> _What you are asked to do_: Return verbatim the line containing "- Therefore this gets set on the client." together with all lines that follow it in the records, and no other material.

___ Task material

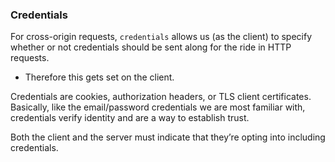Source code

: 
### Credentials
For cross-origin requests, `credentials` allows us (as the client) to specify whether or not credentials should be sent along for the ride in HTTP requests.
- Therefore this gets set on the client.

Credentials are cookies, authorization headers, or TLS client certificates. Basically, like the email/password credentials we are most familiar with, credentials verify identity and are a way to establish trust.

Both the client and the server must indicate that they’re opting into including credentials.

______

> _Answer for the task_:
- Therefore this gets set on the client.

Credentials are cookies, authorization headers, or TLS client certificates. Basically, like the email/password credentials we are most familiar with, credentials verify identity and are a way to establish trust.

Both the client and the server must indicate that they’re opting into including credentials.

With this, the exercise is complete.